BTW, A podcast that explores exactly these themes is the recent Know Your Enemyinterview with Chris Wimans, former Editor of Poetry Magazine and winner of many poetry awards for his own poetry, and now on the faculty of Yale Divinity School. The podcasting duo Matt Sitman and Sam Adler-Bell have a wonderful conversation with him about the intersection of art and religion. You can find a link to the podcast here. I am in the middle of reading his new book Zero to the Bone, which requires its own post later this summer. But do try to find the time to listen to the podcast.
In the podcast, there’s a discussion of the sacred, of ritual and liturgy, of how language has this capacity to go beyond propositions and to “cast spells and enact rituals”. What they say there is very much reflected in the discussion of Taylor that Gopnik provides here:
The last fifty pages of “Cosmic Connections” pivot decisively from the intricacies of poetic imagination to the specifics of contemporary American and Canadian (and, secondarily, European) politics—toward the social interspace, so to speak. A long section turns to questions of white supremacy, civil rights, national identity, the rise of Trumpist populism, and so on. A successful self-governing republic, Taylor believes, requires a community of shared purpose and a common space of deliberation. Antagonistic groups must go beyond the narrow aspiration of winning a contest against adversaries and come to one another with a sense of mutual recognition and regard. And the people best able to make this case, in Taylor’s view, “are people who are deeply rooted in their spiritual sources, often religious.” These are people who, at least culturally, have retained a sense of the sacred. Overcoming discrimination becomes not just an abstract advance in justice or an instrumental strategy for minimizing conflict but a “source of deep fulfillment.”…
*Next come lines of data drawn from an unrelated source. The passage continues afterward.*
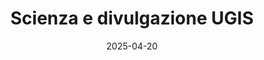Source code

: ---
title: "Scienza e divulgazione UGIS"
collection: publications
category: writings
permalink: /files/scienzaedivulgazioneugis.pdf
excerpt: 'In questa nota proponiamo alcune attività di immediata attuazione da intraprendere nell’ambito della collaborazione con l’Unione Giornalisti Italiani Scientifici (UGIS)...'
date: 2025-04-20
venue: "gttrcr"
paperurl: '/files/scienzaedivulgazioneugis.pdf'
# slidesurl: 'http://example.com/slides.pdf'  # Slides not available
# bibtexurl: 'http://example.com/bibtex.bib'  # BibTeX not available
# citation: 'Gatti, R. (2024). &quot;From Doppler Effect to Black Hole.&quot; <i>gttrcr</i>. https://hal.science/hal-04699724/'
---
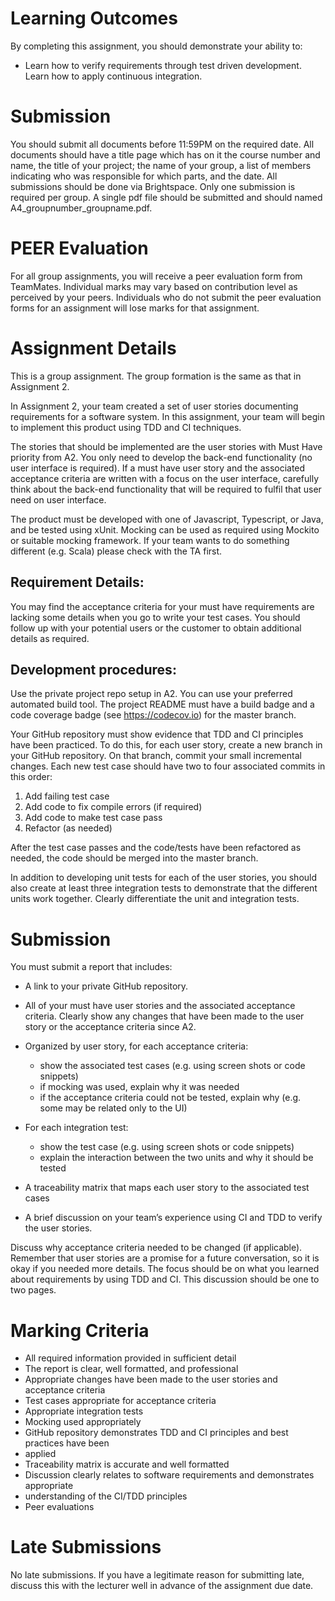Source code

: # Learning Outcomes
By completing this assignment, you should demonstrate your ability to:
* Learn how to verify requirements through test driven development. Learn how to apply continuous integration.

# Submission
You should submit all documents before 11:59PM on the required date. All documents should have a title page which has on it the course number and name, the title of your project; the name of your group, a list of members indicating who was responsible for which parts, and the date. All submissions should be done via Brightspace. Only one submission is required per group. A single pdf file should be submitted and should named A4_groupnumber_groupname.pdf.

# PEER Evaluation
For all group assignments, you will receive a peer evaluation form from TeamMates. Individual marks may vary based on contribution level as perceived by your peers. Individuals who do not submit the peer evaluation forms for an assignment will lose marks for that assignment.

# Assignment Details
This is a group assignment. The group formation is the same as that in Assignment 2.

In Assignment 2, your team created a set of user stories documenting requirements for a software system. In this assignment, your team will begin to implement this product using TDD and CI techniques. 

The stories that should be implemented are the user stories with Must Have priority from A2. You only need to develop the back-end functionality (no user interface is required). If a must have user story and the associated acceptance criteria are written with a focus on the user interface, carefully think about the back-end functionality that will be required to fulfil that user need on user interface. 

The product must be developed with one of Javascript, Typescript, or Java, and be tested using xUnit. Mocking can be used as required using Mockito or suitable mocking framework. If your team wants to do something different (e.g. Scala) please check with the TA first.

## Requirement Details: 
You may find the acceptance criteria for your must have requirements are lacking some details when you go to write your test cases. You should follow up with your potential users or the customer to obtain additional details as required.

## Development procedures: 
Use the private project repo setup in A2. You can use your preferred automated build tool. The project README must have a build badge and a code coverage badge (see https://codecov.io) for the master branch. 

Your GitHub repository must show evidence that TDD and CI principles have been practiced. To do this, for each user story, create a new branch in your GitHub repository. On that branch, commit your small incremental changes. Each new test case should have two to four associated commits in this order:

1. Add failing test case
2. Add code to fix compile errors (if required) 
3. Add code to make test case pass
4. Refactor (as needed)

After the test case passes and the code/tests have been refactored as needed, the code should be merged into the master branch.

In addition to developing unit tests for each of the user stories, you should also create at least three integration tests to demonstrate that the different units work together. Clearly differentiate the unit and integration tests.

# Submission
You must submit a report that includes:
* A link to your private GitHub repository.
* All of your must have user stories and the associated acceptance criteria. Clearly show any changes that have been made to the user story or the acceptance criteria since A2.
* Organized by user story, for each acceptance criteria:

  * show the associated test cases (e.g. using screen shots or code snippets)
  * if mocking was used, explain why it was needed
  * if the acceptance criteria could not be tested, explain why (e.g. some may be related only to the UI)
* For each integration test:
   * show the test case (e.g. using screen shots or code snippets)
   * explain the interaction between the two units and why it should be tested
* A traceability matrix that maps each user story to the associated test cases
* A brief discussion on your team’s experience using CI and TDD to verify the user stories. 

Discuss why acceptance criteria needed to be changed (if applicable). Remember that user stories are a promise for a future conversation, so it is okay if you needed more details. The focus should be on what you learned about requirements by using TDD and CI. This discussion should be one to two pages.
 
# Marking Criteria
- All required information provided in sufficient detail
- The report is clear, well formatted, and professional
- Appropriate changes have been made to the user stories and acceptance criteria
- Test cases appropriate for acceptance criteria
- Appropriate integration tests
- Mocking used appropriately
- GitHub repository demonstrates TDD and CI principles and best practices have been
- applied
- Traceability matrix is accurate and well formatted
- Discussion clearly relates to software requirements and demonstrates appropriate
- understanding of the CI/TDD principles
- Peer evaluations

# Late Submissions
No late submissions. 
If you have a legitimate reason for submitting late, discuss this with the lecturer well in advance of the assignment due date.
This is so freakin’ important, and it’s the reason so much of what passes for social justice activism these days fails. It cannot succeed as an exercise in moralism.
Gopnick goes on:
The link Taylor wants to make between his readings of poetry and his civics lessons has affinities to the proposals made by a number of writers—many of them Catholic, significantly—throughout the modern period: the meticulous remaking of ritual (which you find in Chesterton and Tolkien alike), the love of the local, the revaluing of ceremony and communal spirit as things essential in themselves rather than leftovers from a barbaric past.
The wrong kind of politics, Taylor implies, arises from the loss of a cosmic connection which the Romantics first sensed, and which now is part of the unhappy inheritance of our civilization. Alienated and disconnected, the Trump voter, the Brexiteer, the Le Pen supporter turns to theatricalized reassurances of fascist-style unity, predicated on the demonization of the nearby other. Taylor celebrates Pope Francis’s encyclicals on extended families, with their sense of the common good, and those Native religions which get their sense of the sacred from a specific place of dwelling. He turns again to the interspace, now lofted to become not only the theatre of reception and communication between artist and audience but also the implicit space of political community.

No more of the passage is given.